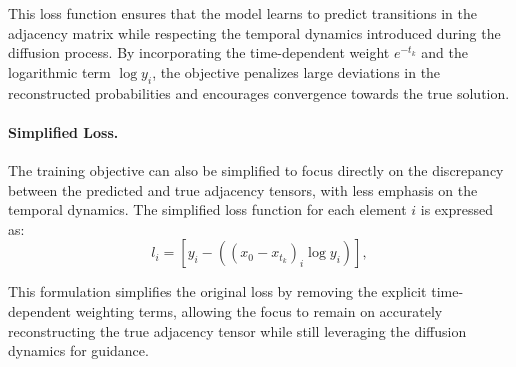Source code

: This loss function ensures that the model learns to predict transitions in the adjacency matrix while respecting the temporal dynamics introduced during the diffusion process. By incorporating the time-dependent weight \(e^{-t_k}\) and the logarithmic term \(\log y_i\), the objective penalizes large deviations in the reconstructed probabilities and encourages convergence towards the true solution.

\paragraph{Simplified Loss.}  
The training objective can also be simplified to focus directly on the discrepancy between the predicted and true adjacency tensors, with less emphasis on the temporal dynamics. The simplified loss function for each element \(i\) is expressed as:
\begin{equation}
l_i = \left[ y_i - \left( (x_0 - x_{t_k})_i \log y_i \right) \right],
\label{eq:Simplified_Loss}
\end{equation}

This formulation simplifies the original loss by removing the explicit time-dependent weighting terms, allowing the focus to remain on accurately reconstructing the true adjacency tensor while still leveraging the diffusion dynamics for guidance.
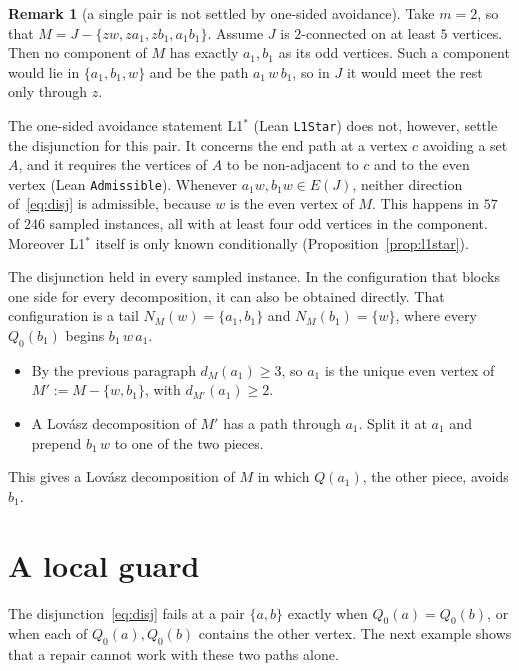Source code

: \documentclass[11pt]{amsart}
\theoremstyle{definition}
\newtheorem{remark}[theorem]{Remark}
\begin{document}
\begin{remark}[a single pair is not settled by one-sided avoidance]\label{rem:onepair}
Take $m=2$, so that $M=J-\{zw,za_1,zb_1,a_1b_1\}$. Assume $J$ is $2$-connected on at least $5$ vertices.
Then no component of $M$ has exactly $a_1,b_1$ as its odd vertices. Such a component would lie
in $\{a_1,b_1,w\}$ and be the path $a_1\,w\,b_1$, so in $J$ it would meet the rest only through $z$.

The one-sided avoidance statement L1$^*$ (Lean \texttt{L1Star}) does not, however, settle the
disjunction for this pair. It concerns the end path at a vertex $c$ avoiding a set $A$, and it requires
the vertices of $A$ to be non-adjacent to $c$ and to the even vertex (Lean \texttt{Admissible}).
Whenever $a_1w,b_1w\in E(J)$, neither direction of~\eqref{eq:disj} is admissible, because $w$ is the
even vertex of $M$. This happens in $57$ of $246$ sampled instances, all with at least four odd
vertices in the component. Moreover L1$^*$ itself is only known conditionally (Proposition~\ref{prop:l1star}).

The disjunction held in every sampled instance. In the configuration that blocks one side for
every decomposition, it can also be obtained directly. That configuration is a tail
$N_M(w)=\{a_1,b_1\}$ and $N_M(b_1)=\{w\}$, where every $Q_0(b_1)$ begins $b_1\,w\,a_1$.
\begin{itemize}[leftmargin=*]
\item By the previous paragraph $d_M(a_1)\ge 3$, so $a_1$ is the unique even vertex of
$M':=M-\{w,b_1\}$, with $d_{M'}(a_1)\ge 2$.
\item A Lov\'asz decomposition of $M'$ has a path through $a_1$. Split it at $a_1$ and prepend $b_1\,w$
to one of the two pieces.
\end{itemize}
This gives a Lov\'asz decomposition of $M$ in which $Q(a_1)$, the other piece, avoids $b_1$.
\end{remark}

\section{A local guard}

The disjunction~\eqref{eq:disj} fails at a pair $\{a,b\}$ exactly when $Q_0(a)=Q_0(b)$, or when each of
$Q_0(a),Q_0(b)$ contains the other vertex. The next example shows that a repair cannot work with these
two paths alone.
\end{document}
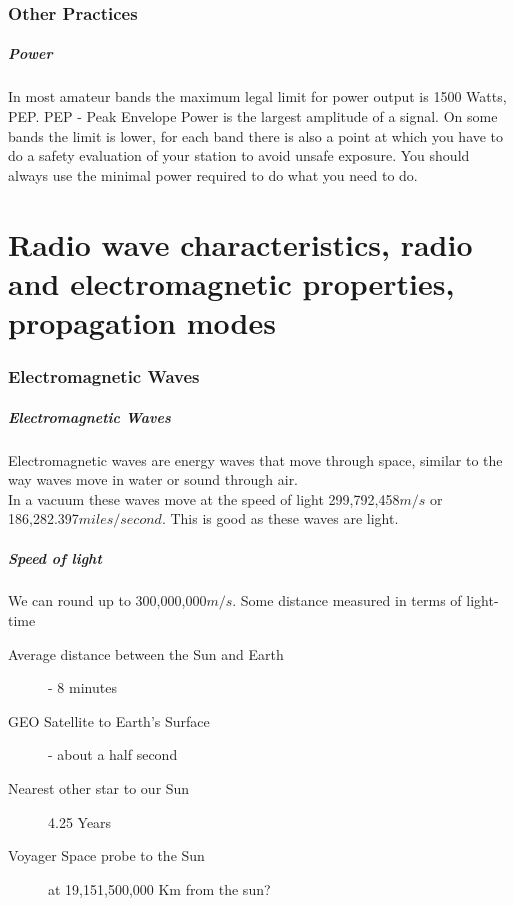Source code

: \documentclass[10pt, handout]{beamer}
\begin{document}
\section{Other Practices}

\begin{frame}
\frametitle{Power}
In most amateur bands the maximum legal limit for power output is 1500 Watts, PEP. PEP - Peak Envelope Power is the largest amplitude of a signal. On some bands the limit is lower, for each band there is also a point at which you have to do a safety evaluation of your station to avoid unsafe exposure. You should always use the minimal power required to do what you need to do.
\end{frame}


\part{Radio wave characteristics, radio and electromagnetic properties, propagation modes}
\section{Electromagnetic Waves}

\begin{frame}
\frametitle{Electromagnetic Waves}
Electromagnetic waves are energy waves that move through space, similar to the way waves move in water or sound through air.\\
In a vacuum these waves move at the speed of light 299,792,458$m/s$ or 186,282.397$miles/second$. This is good as these waves are light.
\end{frame}

\begin{frame}
\frametitle{Speed of light}
We can round up to 300,000,000$m/s$. Some distance measured in terms of light-time
\begin{description}
\item[Average distance between the Sun and Earth] - 8 minutes
\item[GEO Satellite to Earth's Surface] - about a half second
\item[Nearest other star to our Sun] 4.25 Years
\item[Voyager Space probe to the Sun] at 19,151,500,000 Km from the sun?  
\end{description}
\end{frame}
\end{document}
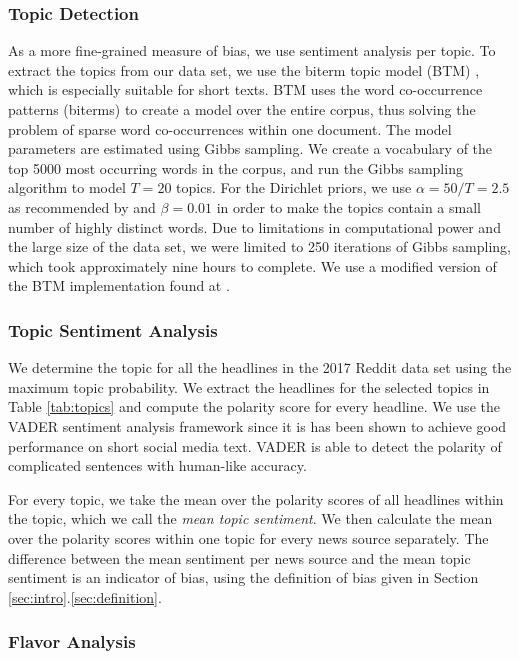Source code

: \documentclass[final]{ieee}
\begin{document}
\subsubsection{Topic Detection}

As a more fine-grained measure of bias, we use sentiment analysis per topic. To extract the topics from our data set, we use the biterm topic model (BTM) \cite{BTM13}, which is especially suitable for short texts. BTM uses the word co-occurrence patterns (biterms) to create a model over the entire corpus, thus solving the problem of sparse word co-occurrences within one document. The model parameters are estimated using Gibbs sampling. We create a vocabulary of the top 5000 most occurring words in the corpus, and run the Gibbs sampling algorithm to model $T = 20$ topics. For the Dirichlet priors, we use $\alpha = 50/T = 2.5$ as recommended by \cite{FST13} and $\beta = 0.01$ in order to make the topics contain a small number of highly distinct words. Due to limitations in computational power and the large size of the data set, we were limited to 250 iterations of Gibbs sampling, which took approximately nine hours to complete. We use a modified version of the BTM implementation found at \cite{BTM15}.

\subsubsection{Topic Sentiment Analysis}\label{sec:topic sent}

We determine the topic for all the headlines in the 2017 Reddit data set using the maximum topic probability. We extract the headlines for the selected topics in Table \ref{tab:topics} and compute the polarity score for every headline. We use the VADER sentiment analysis framework \cite{VAD14} since it is has been shown to achieve good performance on short social media text. VADER is able to detect the polarity of complicated sentences with human-like accuracy.

For every topic, we take the mean over the polarity scores of all headlines within the topic, which we call the \textit{mean topic sentiment}. We then calculate the mean over the polarity scores within one topic for every news source separately. The difference between the mean sentiment per news source and the mean topic sentiment is an indicator of bias, using the definition of bias given in Section \ref{sec:intro}.\ref{sec:definition}.

\subsubsection{Flavor Analysis}\label{sec:flavor}
\end{document}
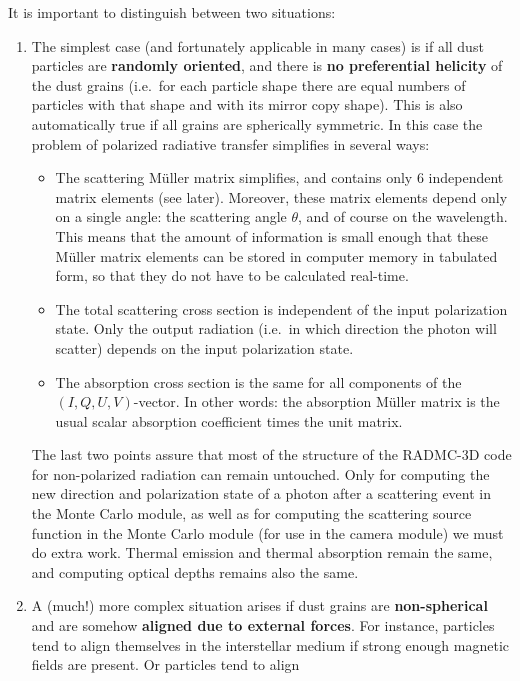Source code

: \documentclass{report}
\begin{document}
It is important to distinguish between two situations:
\begin{enumerate}
\item The simplest case (and fortunately applicable in many cases) is if all
  dust particles are {\bf randomly oriented}, and there is {\bf no
    preferential helicity} of the dust grains (i.e.\ for each particle shape
  there are equal numbers of particles with that shape and with its mirror
  copy shape). This is also automatically true if all grains are spherically
  symmetric. In this case the problem of polarized radiative transfer
  simplifies in several ways:
  \begin{itemize}
  \item The scattering M\"uller matrix simplifies, and contains only 6
    independent matrix elements (see later). Moreover, these matrix elements
    depend only on a single angle: the scattering angle $\theta$, and of
    course on the wavelength. This means that the amount of information is
    small enough that these M\"uller matrix elements can be stored in
    computer memory in tabulated form, so that they do not have to be
    calculated real-time.
  \item The total scattering cross section is independent of the input
    polarization state. Only the output radiation (i.e.\ in which
    direction the photon will scatter) depends on the input polarization
    state. 
  \item The absorption cross section is the same for all components of
    the $(I,Q,U,V)$-vector. In other words: the absorption M\"uller
    matrix is the usual scalar absorption coefficient times the unit
    matrix. 
  \end{itemize}
  The last two points assure that most of the structure of the RADMC-3D code
  for non-polarized radiation can remain untouched. Only for computing the
  new direction and polarization state of a photon after a scattering event
  in the Monte Carlo module, as well as for computing the scattering source
  function in the Monte Carlo module (for use in the camera module) we must
  do extra work. Thermal emission and thermal absorption remain the same,
  and computing optical depths remains also the same.
\item A (much!) more complex situation arises if dust grains are {\bf
    non-spherical} and are somehow {\bf aligned due to external forces}. For
  instance, particles tend to align themselves in the interstellar medium if
  strong enough magnetic fields are present. Or particles tend to align

\end{enumerate}
\end{document}
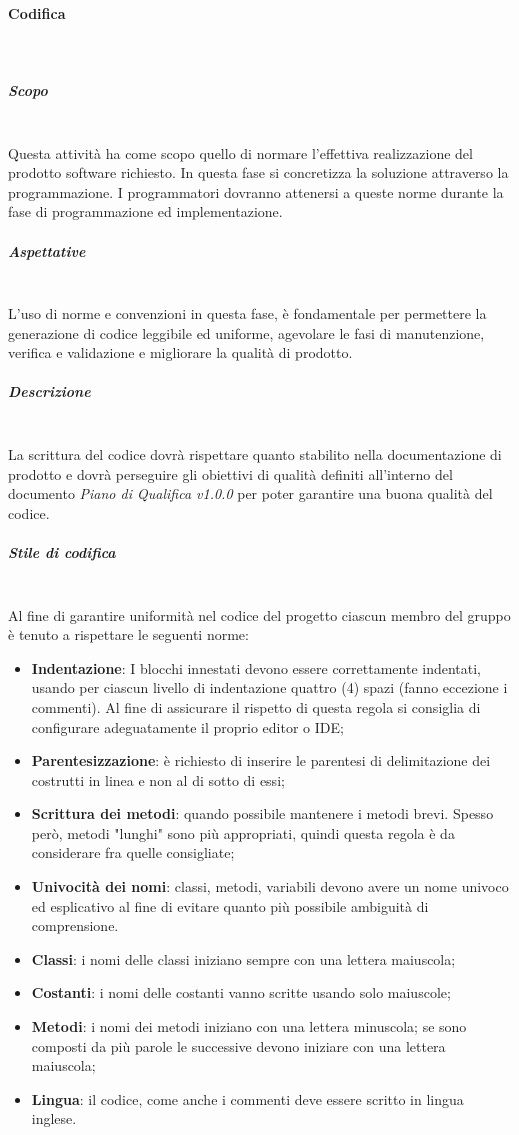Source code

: 		\paragraph{Codifica} \mbox{}\\
			\subparagraph{Scopo} \mbox{}\\
			Questa attività ha come scopo quello di normare l'effettiva realizzazione del prodotto software richiesto. In questa fase si concretizza la soluzione attraverso la programmazione. I programmatori dovranno attenersi a queste norme durante la fase di programmazione ed implementazione.
			\subparagraph{Aspettative} \mbox{}\\
			L'uso di norme e convenzioni in questa fase, è fondamentale per permettere la generazione di codice leggibile ed uniforme,  agevolare le fasi di manutenzione,  verifica e validazione e migliorare la qualità di prodotto.
			\subparagraph{Descrizione} \mbox{}\\
			La scrittura del codice dovrà rispettare quanto stabilito nella documentazione di prodotto e dovrà perseguire gli obiettivi di qualità definiti all’interno del documento \textit{Piano di Qualifica v1.0.0} per poter garantire una buona qualità del codice.
			\subparagraph{Stile di codifica} \mbox{}\\
			Al fine di garantire uniformità nel codice del progetto ciascun membro del gruppo è
			tenuto a rispettare le seguenti norme:
			\begin{itemize}
				\item \textbf{Indentazione}: I blocchi innestati devono essere correttamente indentati, usando per ciascun livello di indentazione quattro (4) spazi (fanno eccezione i commenti). Al fine di assicurare il rispetto di questa regola si consiglia di configurare adeguatamente il proprio editor o IDE;
				\item \textbf{Parentesizzazione}: è richiesto di inserire le parentesi di delimitazione dei costrutti in linea e non al di sotto di essi;
				\item \textbf{Scrittura dei metodi}: quando possibile mantenere i metodi brevi. Spesso però, metodi "lunghi" sono più appropriati, quindi questa regola è da considerare fra quelle consigliate;
				\item \textbf{Univocità dei nomi}: classi, metodi, variabili devono avere un nome univoco	ed esplicativo al fine di evitare quanto più possibile ambiguità di comprensione.
				\item \textbf{Classi}: i nomi delle classi iniziano sempre con una lettera maiuscola;
				\item \textbf{Costanti}: i nomi delle costanti vanno scritte usando solo maiuscole;
				\item \textbf{Metodi}: i nomi dei metodi iniziano con una lettera minuscola;
				se sono composti da più parole le successive devono iniziare con una lettera
				maiuscola;
				\item \textbf{Lingua}: il codice, come anche i commenti deve essere scritto in lingua inglese.
			\end{itemize}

Your assignment ▸
Set down only the lines above that fall between the line holding "the $(I,Q,U,V)$-vector. In" and the line holding "new direction and", inclusive, keeping each exact.

Your solution ▸
    the $(I,Q,U,V)$-vector. In other words: the absorption M\"uller
    matrix is the usual scalar absorption coefficient times the unit
    matrix. 
  \end{itemize}
  The last two points assure that most of the structure of the RADMC-3D code
  for non-polarized radiation can remain untouched. Only for computing the
  new direction and polarization state of a photon after a scattering event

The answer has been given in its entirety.